Quando quella mattina Marina non si era presentata in biblioteca, una metà del suo essere era sollevata, l’altra metà invece era delusa.
Il discorso di sua nonna gli rimbombava nella testa, convincendolo sempre di più che lei avesse ragione, che per una volta poteva darsi una possibilità. Non si era esercitato allo specchio per salutarla, aveva deciso che si sarebbe comportato d’istinto, magari cercando di non farsi prendere troppo dall’agitazione, ma lei non era venuta.
Aveva messo in conto di non vederla affatto per quella giornata piena di neve, così si diresse al caffè di fronte per pranzare da solo. Quando entrò facendo suonare il campanello, il proprietario baffuto lo salutò, già pronto per prendere la solita ordinazione, ma prima che lui parlasse, l’uomo alzò nuovamente la mano. Si voltò d’istinto per guardare chi ci fosse dietro di lui, quale dei tanti assidui del posto ed invece la figura infagottata di Marina si presentò ai suoi occhi. Era così piccola che quasi spariva negli abbondanti strati di tessuto che la avvolgevano, ma la sorpresa sul suo volto e poi il suo sorriso gliela fecero sembrare di nuovo una donna. Il suo cuore perse un battito.
  • Ehi, Edward! – fece lei, avvicinandosi. – Sei in pausa?
  • Marina!
Aveva una strana voglia di sorriderle e di parlare con lei, di qualunque cosa. Per una volta, si sarebbe assecondato e continuò a parlare.
  • Sì, sono venuto a pranzare. E tu?
  • Oggi la scuola è chiusa per la neve ed ho approfittato per andare a trovare Jody, stamattina, però adesso mi tocca studiare e quindi…
  • Quindi, pranzi qui? – chiese, senza pensare alle conseguenze.
  • Ti siedi con me?
Era così naturale, per lei. Non aveva avuto nessuna difficoltà a chiedergli di pranzare insieme, come farebbero due normali “amici”.
  • Oh…va bene.
Erano anni che pranzava da solo o cenava da solo o faceva qualsiasi cosa da solo. Quando era stato lui ad invitarla al bar, non era stata la stessa cosa, forse perché era troppo confuso dalle emozioni contrastanti che provava, ora invece era soltanto ammirato dalla sua gentilezza.
Lei si avviò ad un tavolo qualsiasi, senza pensare al fatto che lui avesse il suo posto personale, ma gli sembrò scortese chiederle di cambiare postazione, quindi la seguì in silenzio.
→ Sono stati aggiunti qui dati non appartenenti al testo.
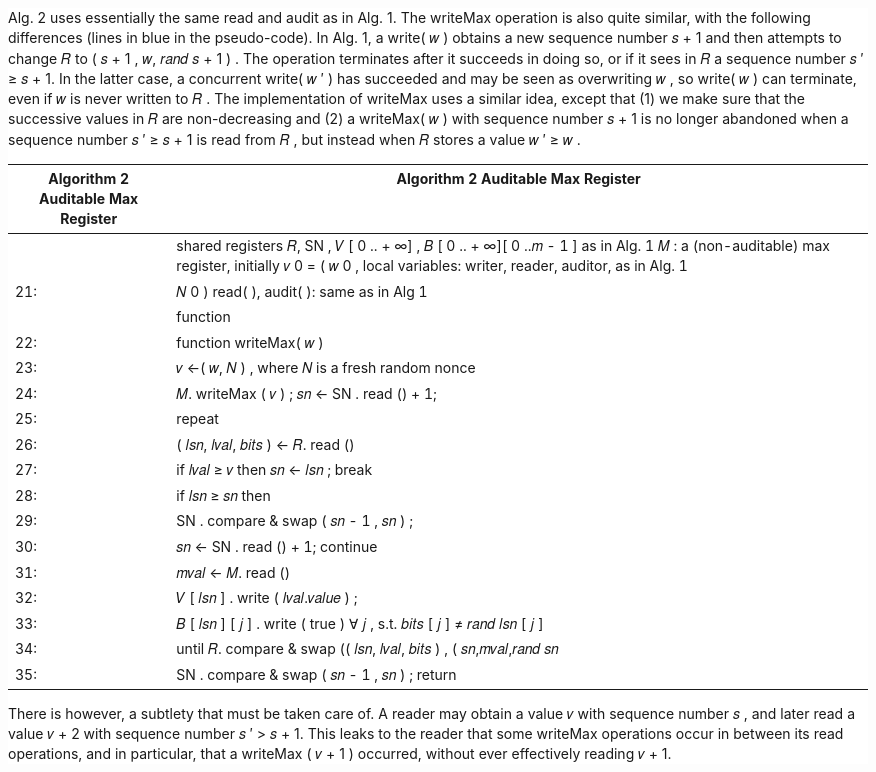 Alg. 2 uses essentially the same read and audit as in Alg. 1. The writeMax operation is also quite similar, with the following differences (lines in blue in the pseudo-code). In Alg. 1, a write( 𝑤 ) obtains a new sequence number 𝑠 + 1 and then attempts to change 𝑅 to ( 𝑠 + 1 , 𝑤, 𝑟𝑎𝑛𝑑 𝑠 + 1 ) . The operation terminates after it succeeds in doing so, or if it sees in 𝑅 a sequence number 𝑠 ′ ≥ 𝑠 + 1. In the latter case, a concurrent write( 𝑤 ′ ) has succeeded and may be seen as overwriting 𝑤 , so write( 𝑤 ) can terminate, even if 𝑤 is never written to 𝑅 . The implementation of writeMax uses a similar idea, except that (1) we make sure that the successive values in 𝑅 are non-decreasing and (2) a writeMax( 𝑤 ) with sequence number 𝑠 + 1 is no longer abandoned when a sequence number 𝑠 ′ ≥ 𝑠 + 1 is read from 𝑅 , but instead when 𝑅 stores a value 𝑤 ′ ≥ 𝑤 .

| Algorithm 2 Auditable Max Register   | Algorithm 2 Auditable Max Register                                                                                                                                                                  |
|--------------------------------------|-----------------------------------------------------------------------------------------------------------------------------------------------------------------------------------------------------|
|                                      | shared registers 𝑅, SN , 𝑉 [ 0 .. + ∞] , 𝐵 [ 0 .. + ∞][ 0 ..𝑚 - 1 ] as in Alg. 1 𝑀 : a (non-auditable) max register, initially 𝑣 0 = ( 𝑤 0 , local variables: writer, reader, auditor, as in Alg. 1 |
| 21:                                  | 𝑁 0 ) read( ), audit( ): same as in Alg 1                                                                                                                                                           |
|                                      | function                                                                                                                                                                                            |
| 22:                                  | function writeMax( 𝑤 )                                                                                                                                                                              |
| 23:                                  | 𝑣 ←( 𝑤, 𝑁 ) , where 𝑁 is a fresh random nonce                                                                                                                                                       |
| 24:                                  | 𝑀. writeMax ( 𝑣 ) ; 𝑠𝑛 ← SN . read () + 1;                                                                                                                                                          |
| 25:                                  | repeat                                                                                                                                                                                              |
| 26:                                  | ( 𝑙𝑠𝑛, 𝑙𝑣𝑎𝑙, 𝑏𝑖𝑡𝑠 ) ← 𝑅. read ()                                                                                                                                                                    |
| 27:                                  | if 𝑙𝑣𝑎𝑙 ≥ 𝑣 then 𝑠𝑛 ← 𝑙𝑠𝑛 ; break                                                                                                                                                                   |
| 28:                                  | if 𝑙𝑠𝑛 ≥ 𝑠𝑛 then                                                                                                                                                                                    |
| 29:                                  | SN . compare & swap ( 𝑠𝑛 - 1 , 𝑠𝑛 ) ;                                                                                                                                                               |
| 30:                                  | 𝑠𝑛 ← SN . read () + 1; continue                                                                                                                                                                     |
| 31:                                  | 𝑚𝑣𝑎𝑙 ← 𝑀. read ()                                                                                                                                                                                   |
| 32:                                  | 𝑉 [ 𝑙𝑠𝑛 ] . write ( 𝑙𝑣𝑎𝑙.𝑣𝑎𝑙𝑢𝑒 ) ;                                                                                                                                                                  |
| 33:                                  | 𝐵 [ 𝑙𝑠𝑛 ] [ 𝑗 ] . write ( true ) ∀ 𝑗 , s.t. 𝑏𝑖𝑡𝑠 [ 𝑗 ] ≠ 𝑟𝑎𝑛𝑑 𝑙𝑠𝑛 [ 𝑗 ]                                                                                                                             |
| 34:                                  | until 𝑅. compare & swap (( 𝑙𝑠𝑛, 𝑙𝑣𝑎𝑙, 𝑏𝑖𝑡𝑠 ) , ( 𝑠𝑛,𝑚𝑣𝑎𝑙,𝑟𝑎𝑛𝑑 𝑠𝑛                                                                                                                                    |
| 35:                                  | SN . compare & swap ( 𝑠𝑛 - 1 , 𝑠𝑛 ) ; return                                                                                                                                                        |

There is however, a subtlety that must be taken care of. A reader may obtain a value 𝑣 with sequence number 𝑠 , and later read a value 𝑣 + 2 with sequence number 𝑠 ′ &gt; 𝑠 + 1. This leaks to the reader that some writeMax operations occur in between its read operations, and in particular, that a writeMax ( 𝑣 + 1 ) occurred, without ever effectively reading 𝑣 + 1.
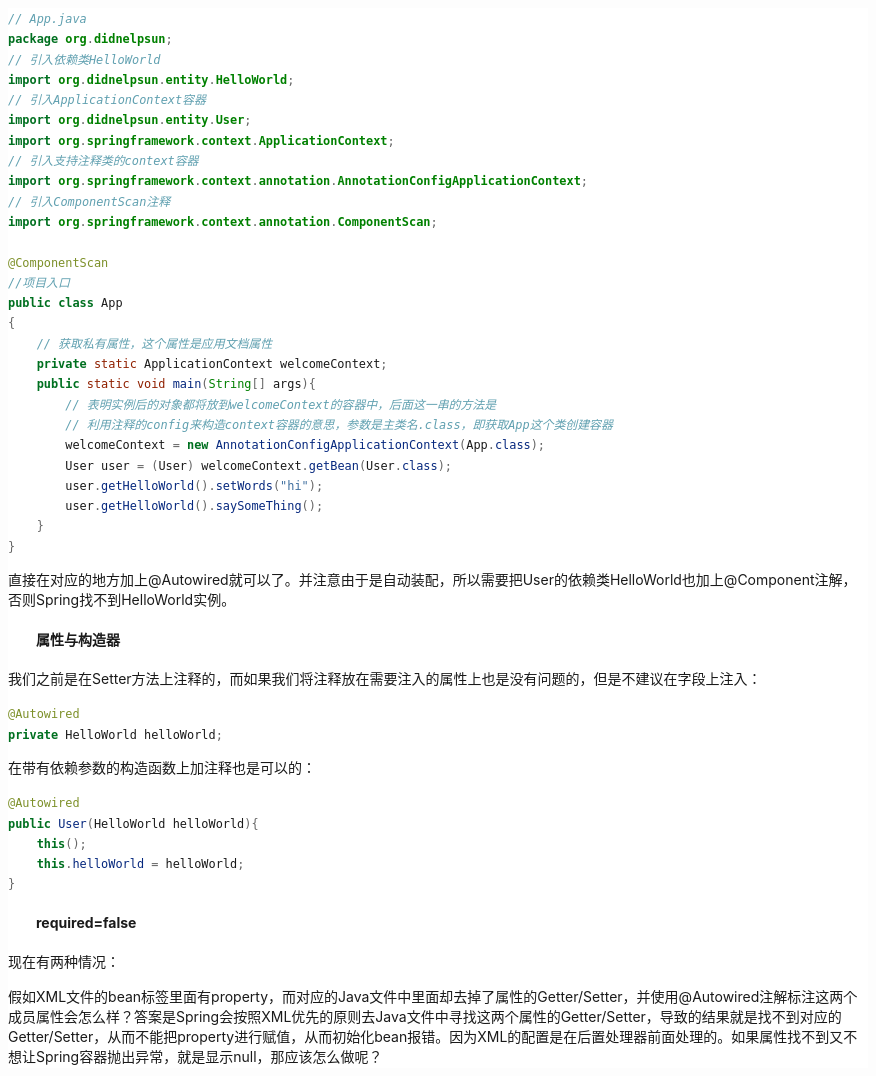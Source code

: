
 ```java
// App.java
package org.didnelpsun;
// 引入依赖类HelloWorld
import org.didnelpsun.entity.HelloWorld;
// 引入ApplicationContext容器
import org.didnelpsun.entity.User;
import org.springframework.context.ApplicationContext;
// 引入支持注释类的context容器
import org.springframework.context.annotation.AnnotationConfigApplicationContext;
// 引入ComponentScan注释
import org.springframework.context.annotation.ComponentScan;

@ComponentScan
//项目入口
public class App
{
    // 获取私有属性，这个属性是应用文档属性
    private static ApplicationContext welcomeContext;
    public static void main(String[] args){
        // 表明实例后的对象都将放到welcomeContext的容器中，后面这一串的方法是
        // 利用注释的config来构造context容器的意思，参数是主类名.class，即获取App这个类创建容器
        welcomeContext = new AnnotationConfigApplicationContext(App.class);
        User user = (User) welcomeContext.getBean(User.class);
        user.getHelloWorld().setWords("hi");
        user.getHelloWorld().saySomeThing();
    }
}
```

直接在对应的地方加上@Autowired就可以了。并注意由于是自动装配，所以需要把User的依赖类HelloWorld也加上@Component注解，否则Spring找不到HelloWorld实例。

#### &emsp;&emsp;属性与构造器

我们之前是在Setter方法上注释的，而如果我们将注释放在需要注入的属性上也是没有问题的，但是不建议在字段上注入：

```java
@Autowired
private HelloWorld helloWorld;
```

在带有依赖参数的构造函数上加注释也是可以的：

```java
@Autowired
public User(HelloWorld helloWorld){
    this();
    this.helloWorld = helloWorld;
}
```

#### &emsp;&emsp;required=false

现在有两种情况：

假如XML文件的bean标签里面有property，而对应的Java文件中里面却去掉了属性的Getter/Setter，并使用@Autowired注解标注这两个成员属性会怎么样？答案是Spring会按照XML优先的原则去Java文件中寻找这两个属性的Getter/Setter，导致的结果就是找不到对应的Getter/Setter，从而不能把property进行赋值，从而初始化bean报错。因为XML的配置是在后置处理器前面处理的。如果属性找不到又不想让Spring容器抛出异常，就是显示null，那应该怎么做呢？

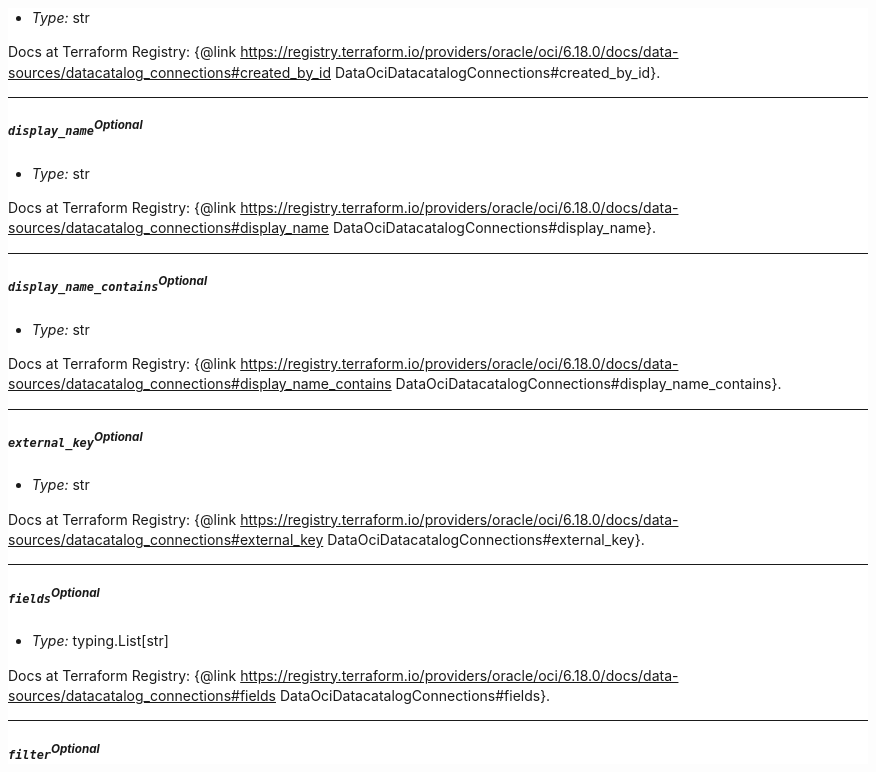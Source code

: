- *Type:* str

Docs at Terraform Registry: {@link https://registry.terraform.io/providers/oracle/oci/6.18.0/docs/data-sources/datacatalog_connections#created_by_id DataOciDatacatalogConnections#created_by_id}.

---

##### `display_name`<sup>Optional</sup> <a name="display_name" id="rhizo-co-terraform-provider-oci.dataOciDatacatalogConnections.DataOciDatacatalogConnections.Initializer.parameter.displayName"></a>

- *Type:* str

Docs at Terraform Registry: {@link https://registry.terraform.io/providers/oracle/oci/6.18.0/docs/data-sources/datacatalog_connections#display_name DataOciDatacatalogConnections#display_name}.

---

##### `display_name_contains`<sup>Optional</sup> <a name="display_name_contains" id="rhizo-co-terraform-provider-oci.dataOciDatacatalogConnections.DataOciDatacatalogConnections.Initializer.parameter.displayNameContains"></a>

- *Type:* str

Docs at Terraform Registry: {@link https://registry.terraform.io/providers/oracle/oci/6.18.0/docs/data-sources/datacatalog_connections#display_name_contains DataOciDatacatalogConnections#display_name_contains}.

---

##### `external_key`<sup>Optional</sup> <a name="external_key" id="rhizo-co-terraform-provider-oci.dataOciDatacatalogConnections.DataOciDatacatalogConnections.Initializer.parameter.externalKey"></a>

- *Type:* str

Docs at Terraform Registry: {@link https://registry.terraform.io/providers/oracle/oci/6.18.0/docs/data-sources/datacatalog_connections#external_key DataOciDatacatalogConnections#external_key}.

---

##### `fields`<sup>Optional</sup> <a name="fields" id="rhizo-co-terraform-provider-oci.dataOciDatacatalogConnections.DataOciDatacatalogConnections.Initializer.parameter.fields"></a>

- *Type:* typing.List[str]

Docs at Terraform Registry: {@link https://registry.terraform.io/providers/oracle/oci/6.18.0/docs/data-sources/datacatalog_connections#fields DataOciDatacatalogConnections#fields}.

---

##### `filter`<sup>Optional</sup> <a name="filter" id="rhizo-co-terraform-provider-oci.dataOciDatacatalogConnections.DataOciDatacatalogConnections.Initializer.parameter.filter"></a>
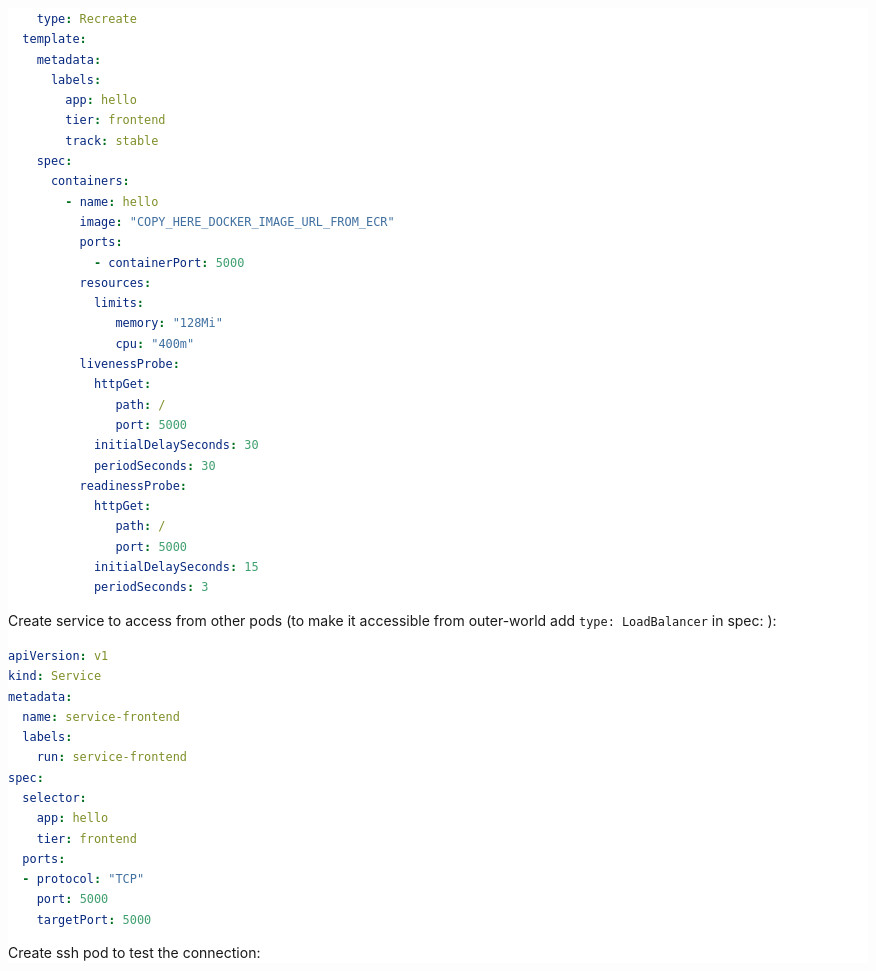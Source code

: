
 ```Yaml
    type: Recreate
  template:
    metadata:
      labels:
        app: hello
        tier: frontend
        track: stable
    spec:
      containers:
        - name: hello
          image: "COPY_HERE_DOCKER_IMAGE_URL_FROM_ECR"
          ports:
            - containerPort: 5000
          resources:
            limits:
               memory: "128Mi"
               cpu: "400m"
          livenessProbe:
            httpGet:
               path: /
               port: 5000
            initialDelaySeconds: 30
            periodSeconds: 30
          readinessProbe:
            httpGet:
               path: /
               port: 5000
            initialDelaySeconds: 15
            periodSeconds: 3
```

Create service to access from other pods (to make it accessible from outer-world add `type: LoadBalancer` in spec: ):

```yaml
apiVersion: v1
kind: Service
metadata:
  name: service-frontend
  labels:
    run: service-frontend
spec:
  selector:
    app: hello
    tier: frontend
  ports:
  - protocol: "TCP"
    port: 5000
    targetPort: 5000
```

Create ssh pod to test the connection:

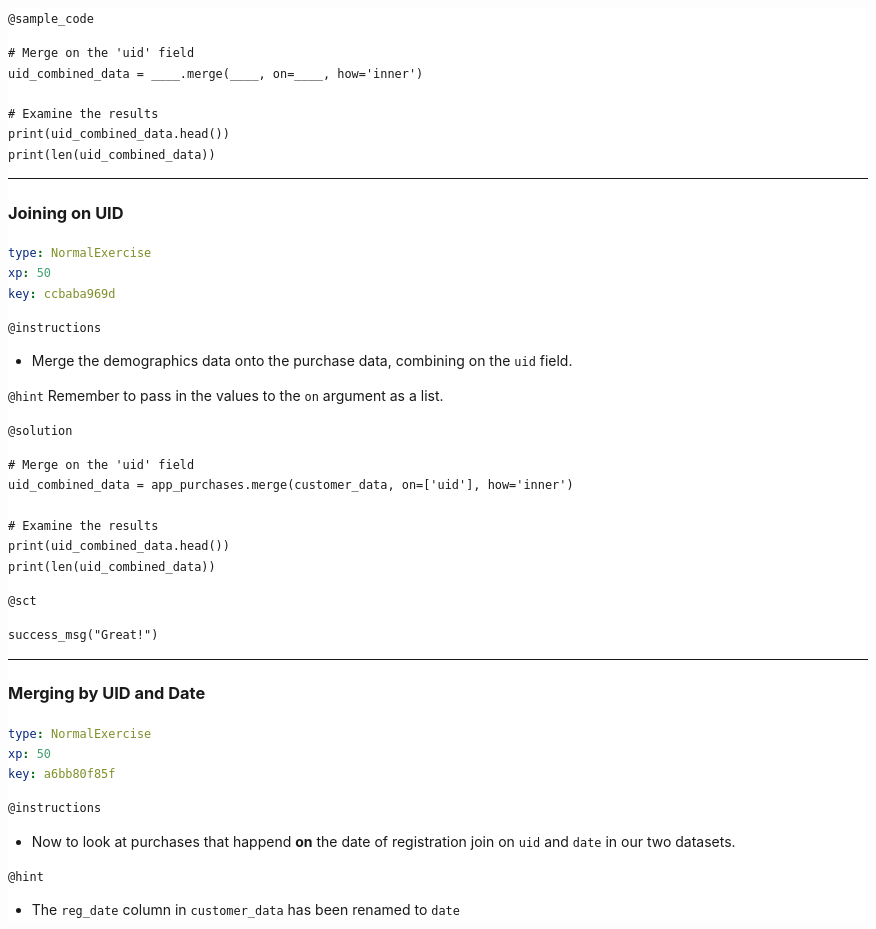 `@sample_code`
```{python}
# Merge on the 'uid' field
uid_combined_data = ____.merge(____, on=____, how='inner')

# Examine the results 
print(uid_combined_data.head())
print(len(uid_combined_data))
```

***

### Joining on UID
```yaml
type: NormalExercise
xp: 50
key: ccbaba969d
```

`@instructions`
- Merge the demographics data onto the purchase data, combining on the `uid` field. 

`@hint`
Remember to pass in the values to the `on` argument as a list. 

`@solution`
```{python}
# Merge on the 'uid' field
uid_combined_data = app_purchases.merge(customer_data, on=['uid'], how='inner')

# Examine the results 
print(uid_combined_data.head())
print(len(uid_combined_data))
```

`@sct`
```{python}
success_msg("Great!")
```

***

### Merging by UID and Date

```yaml
type: NormalExercise
xp: 50
key: a6bb80f85f
```

`@instructions`
- Now to look at purchases that happend **on** the date of registration join on `uid` and `date` in our two datasets.

`@hint`
- The `reg_date` column in `customer_data` has been renamed to `date`
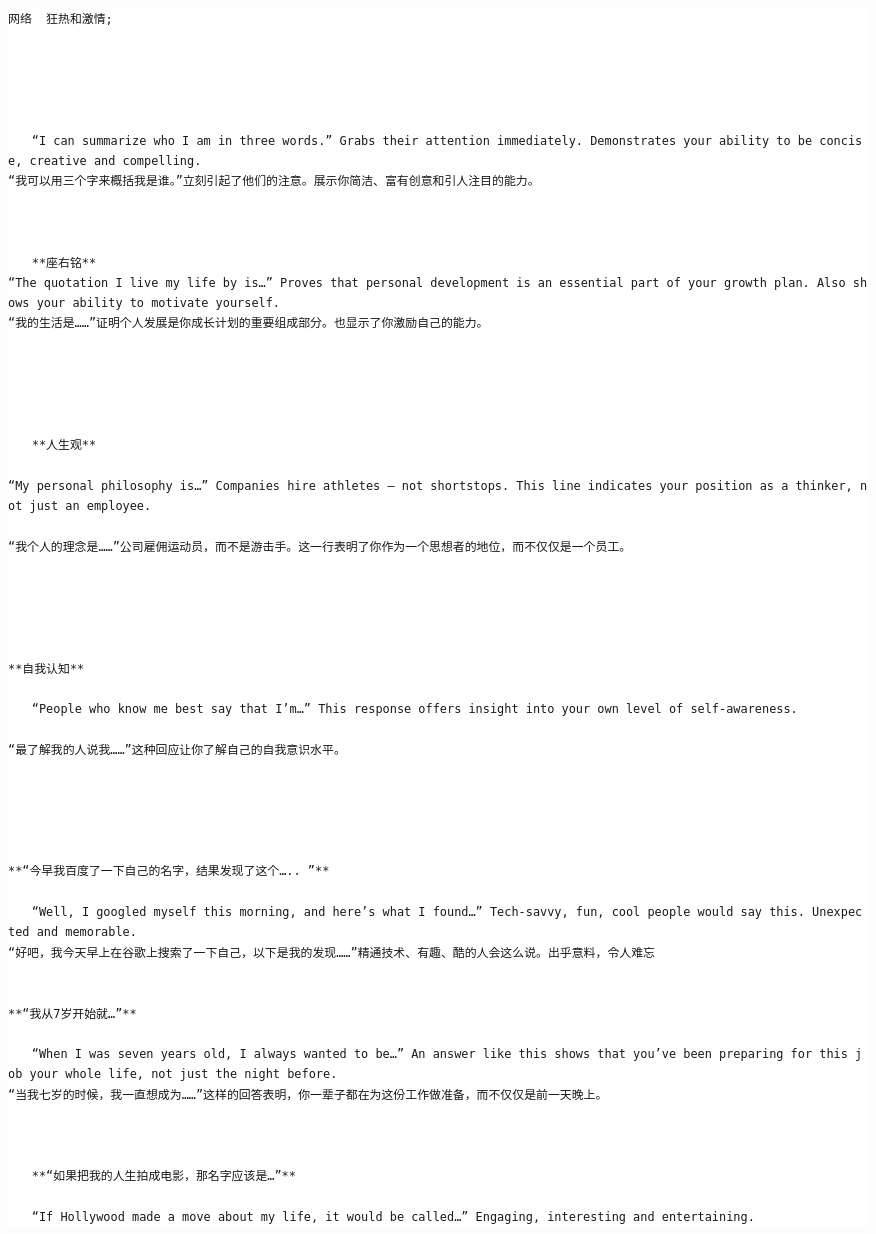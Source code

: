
 ```
网络	狂热和激情;





　　“I can summarize who I am in three words.” Grabs their attention immediately. Demonstrates your ability to be concise, creative and compelling.
“我可以用三个字来概括我是谁。”立刻引起了他们的注意。展示你简洁、富有创意和引人注目的能力。



　　**座右铭**
“The quotation I live my life by is…” Proves that personal development is an essential part of your growth plan. Also shows your ability to motivate yourself.
“我的生活是……”证明个人发展是你成长计划的重要组成部分。也显示了你激励自己的能力。





　　**人生观**

“My personal philosophy is…” Companies hire athletes – not shortstops. This line indicates your position as a thinker, not just an employee.

“我个人的理念是……”公司雇佣运动员，而不是游击手。这一行表明了你作为一个思想者的地位，而不仅仅是一个员工。





**自我认知**

　　“People who know me best say that I’m…” This response offers insight into your own level of self-awareness.

“最了解我的人说我……”这种回应让你了解自己的自我意识水平。





**“今早我百度了一下自己的名字，结果发现了这个….. ”**

　　“Well, I googled myself this morning, and here’s what I found…” Tech-savvy, fun, cool people would say this. Unexpected and memorable.
“好吧，我今天早上在谷歌上搜索了一下自己，以下是我的发现……”精通技术、有趣、酷的人会这么说。出乎意料，令人难忘


**“我从7岁开始就…”**

　　“When I was seven years old, I always wanted to be…” An answer like this shows that you’ve been preparing for this job your whole life, not just the night before.
“当我七岁的时候，我一直想成为……”这样的回答表明，你一辈子都在为这份工作做准备，而不仅仅是前一天晚上。



　　**“如果把我的人生拍成电影，那名字应该是…”**

　　“If Hollywood made a move about my life, it would be called…” Engaging, interesting and entertaining.

```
Si accomodò, impacciato, di fronte a lei e si sfilò il cappotto, scoprendo interamente la sua figura debilitata. Quella volta, Ben aveva evitato di colpirgli il viso, concentrandosi invece sulle coste e sulle gambe, quindi il suo danno non le era visibile. Almeno, guardandolo, non avrebbe dovuto vedere le solite macchie violacee. Prese un silenzioso respiro, costatando che il tavolo era il più esposto della sala e che in pratica lo avrebbero visto tutti e avrebbero di certo notato che era in compagnia. Sperò che questo non nuocesse alla sua reputazione.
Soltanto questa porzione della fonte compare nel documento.